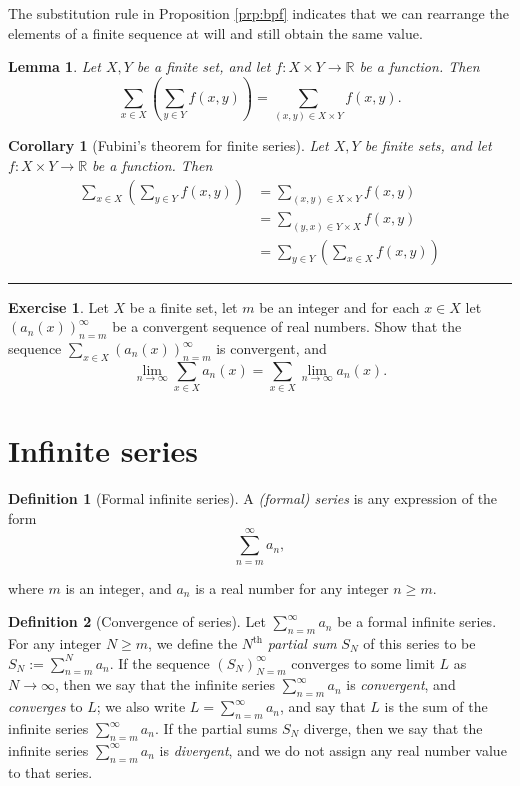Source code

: \documentclass[
]{book}
\newtheorem{lemma}{Lemma}[chapter]
\newtheorem{corollary}{Corollary}[chapter]
\theoremstyle{definition}
\newtheorem{definition}{Definition}[chapter]
\theoremstyle{definition}
\theoremstyle{definition}
\newtheorem{exercise}{Exercise}[chapter]
\theoremstyle{definition}
\theoremstyle{remark}
\begin{document}
The substitution rule in Proposition \ref{prp:bpf} indicates that we can rearrange the elements of a finite sequence at will and still obtain the same value.

\begin{lemma}
Let \(X,Y\) be a finite set, and let \(f:X\times Y\to \mathbb{R}\) be a function. Then
\[
\sum_{x\in X}\left(\sum_{y\in Y}f(x,y)\right) = \sum_{(x,y)\in X\times Y}f(x,y).
\]
\end{lemma}

\begin{corollary}[Fubini's theorem for finite series]
Let \(X,Y\) be finite sets, and let \(f:X\times Y\to \mathbb{R}\) be a function. Then
\[
\begin{aligned}
\sum_{x\in X}\left(\sum_{y\in Y}f(x,y)\right) &= \sum_{(x,y)\in X\times Y}f(x,y)\\
&= \sum_{(y,x)\in Y\times X}f(x,y)\\
&=\sum_{y\in Y}\left(\sum_{x\in X}f(x,y)\right)
\end{aligned}
\]
\end{corollary}

\begin{center}\rule{0.5\linewidth}{0.5pt}\end{center}

\begin{exercise}
Let \(X\) be a finite set, let \(m\) be an integer and for each \(x\in X\) let \((a_n(x))_{n=m}^{\infty}\) be a convergent sequence of real numbers. Show that the sequence \(\sum_{x\in X}(a_n(x))_{n=m}^{\infty}\) is convergent, and
\[
\lim_{n\to \infty}\sum_{x\in X}a_n(x)=\sum_{x\in X}\lim_{n\to \infty}a_n(x).
\]
\end{exercise}

\section{Infinite series}\label{infinite-series}

\begin{definition}[Formal infinite series]
A \emph{(formal) series} is any expression of the form
\[
\sum_{n=m}^{\infty}a_n,
\]
\end{definition}

where \(m\) is an integer, and \(a_n\) is a real number for any integer \(n\geq m\).

\begin{definition}[Convergence of series]
Let \(\sum_{n=m}^{\infty}a_n\) be a formal infinite series. For any integer \(N \geq m\), we define the \(N^{\text{th}}\) \emph{partial sum} \(S_N\) of this series to be \(S_N:=\sum_{n=m}^Na_n\). If the sequence \((S_N)^{\infty}_{N=m}\) converges to some limit \(L\) as \(N\to\infty\), then we say that the infinite series \(\sum_{n=m}^{\infty}a_n\) is \emph{convergent}, and \emph{converges} to \(L\); we also write \(L=\sum_{n=m}^{\infty}a_n\), and say that \(L\) is the sum of the infinite series \(\sum_{n=m}^{\infty}a_n\). If the partial sums \(S_N\) diverge, then we say that the infinite series \(\sum_{n=m}^{\infty}a_n\) is \emph{divergent}, and we do not assign any real number value to that series.
\end{definition}
\end{document}
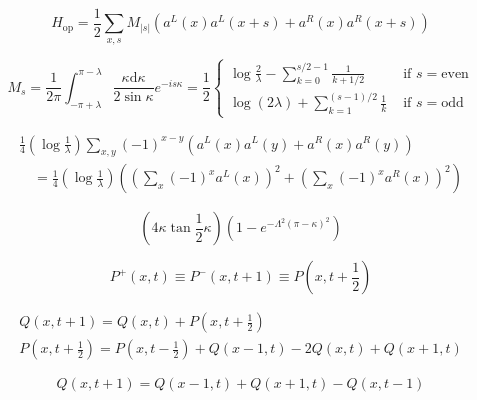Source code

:\documentclass[main.tex]{subfiles}
\begin{document}
\begin{equation}\label{17.33}
	H_{\mathrm{op}}=\frac{1}{2} \sum_{x, s} M_{|s|}\left(a^{L}(x) a^{L}(x+s)+a^{R}(x) a^{R}(x+s)\right)
\end{equation}



\begin{equation}\label{17.34}
	M_{s}=\frac{1}{2 \pi} \int_{-\pi+\lambda}^{\pi-\lambda} \frac{\kappa \mathrm{d} \kappa}{2 \sin \kappa} e^{-i s \kappa}=\frac{1}{2}\left\{\begin{array}{ll}{\log \frac{2}{\lambda}-\sum_{k=0}^{s / 2-1} \frac{1}{k+1 / 2}} & {\text { if } s=\mathrm{even}} \\ {\log (2 \lambda)+\sum_{k=1}^{(s-1) / 2} \frac{1}{k}} & {\text { if } s=\mathrm{odd}}\end{array}\right.
\end{equation}

\begin{equation}\label{17.35}
	\begin{array}{l}{\frac{1}{4}\left(\log \frac{1}{\lambda}\right) \sum_{x, y}(-1)^{x-y}\left(a^{L}(x) a^{L}(y)+a^{R}(x) a^{R}(y)\right)} \\ {\quad=\frac{1}{4}\left(\log \frac{1}{\lambda}\right)\left(\left(\sum_{x}(-1)^{x} a^{L}(x)\right)^{2}+\left(\sum_{x}(-1)^{x} a^{R}(x)\right)^{2}\right)}\end{array}
\end{equation}


\begin{equation}\label{17.36}
	\left(4 \kappa \tan \frac{1}{2} \kappa\right)\left(1-e^{-\Lambda^{2}(\pi-\kappa)^{2}}\right)
\end{equation}


\begin{equation}\label{17.37}
	P^{+}(x, t) \equiv P^{-}(x, t+1) \equiv P\left(x, t+\frac{1}{2}\right)
\end{equation}


\begin{equation}\label{17.38}
	\begin{array}{l}{Q(x, t+1)=Q(x, t)+P\left(x, t+\frac{1}{2}\right)} \\ {P\left(x, t+\frac{1}{2}\right)=P\left(x, t-\frac{1}{2}\right)+Q(x-1, t)-2 Q(x, t)+Q(x+1, t)}\end{array}
\end{equation}


\begin{equation}\label{17.40}
	Q(x, t+1)=Q(x-1, t)+Q(x+1, t)-Q(x, t-1)
\end{equation}
\end{document}
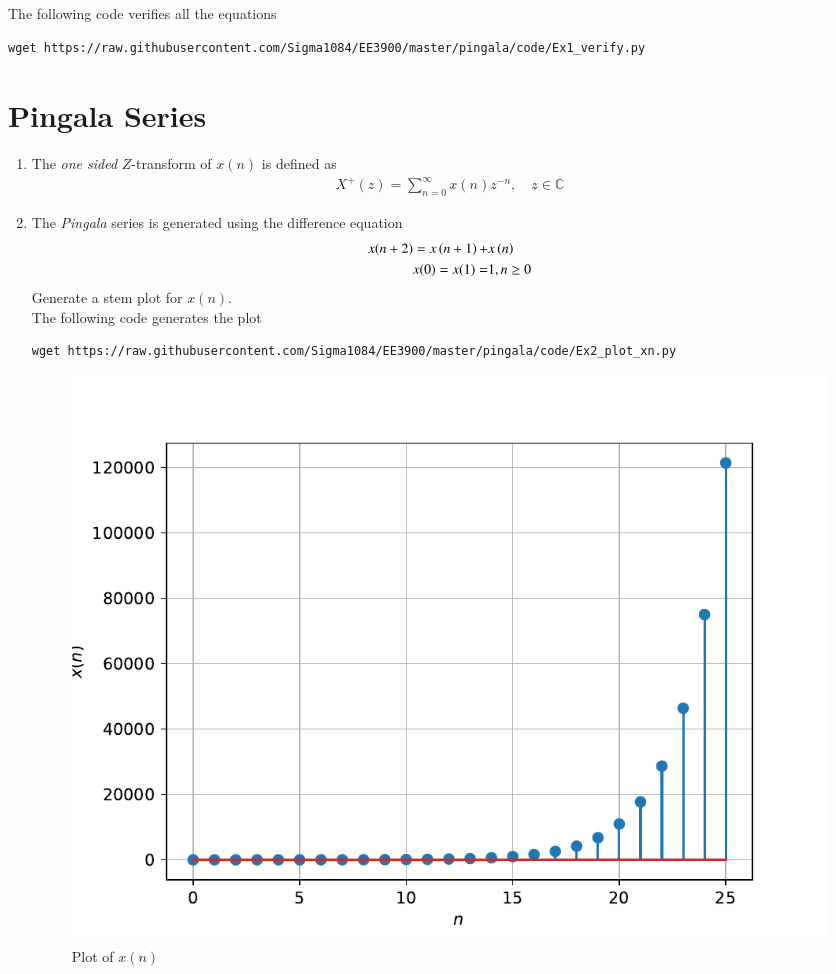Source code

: \documentclass[journal,12pt,twocolumn]{IEEEtran}
\renewcommand\thesection{\arabic{section}}
\begin{document}
\solution
	The following code verifies all the equations
	\begin{lstlisting}
wget https://raw.githubusercontent.com/Sigma1084/EE3900/master/pingala/code/Ex1_verify.py
	\end{lstlisting}



\section{Pingala Series}

\begin{enumerate}[label=\thesection.\arabic*,ref=\thesection.\theenumi]

\item The {\em one sided} $Z$-transform of $x(n)$ is defined as 
	\begin{align}
		X^{+}(z) = \sum_{n = 0}^{\infty}x(n)z^{-n}, \quad z \in \mathbb{C}
		\label{eq:one-Z}
	\end{align}

\item The {\em Pingala} series is generated using the difference equation 
	\begin{align}
		\begin{split} \label{eq:10-pingala}
			x(n+2) = x\left(n+1\right) +& x\left(n\right) \\
			x(0) = x(1) =& 1, n \ge 0
		\end{split}
	\end{align}
	Generate a stem plot for $x(n)$. \\
	\solution The following code generates the plot
	\begin{lstlisting}
wget https://raw.githubusercontent.com/Sigma1084/EE3900/master/pingala/code/Ex2_plot_xn.py
	\end{lstlisting}
	\begin{figure}[!htp]
		\includegraphics[width=\columnwidth]{../figs/x_n.pdf}
		\caption{Plot of $x(n)$}
		\label{fig:x-n}
	\end{figure}



\end{enumerate}
\end{document}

What is being asked: Find all lines in the records that hold the word "chapter". Copy them.

Task answer:
\newtheorem{lemma}{Lemma}[chapter]
\newtheorem{corollary}{Corollary}[chapter]
\newtheorem{definition}{Definition}[chapter]
\newtheorem{exercise}{Exercise}[chapter]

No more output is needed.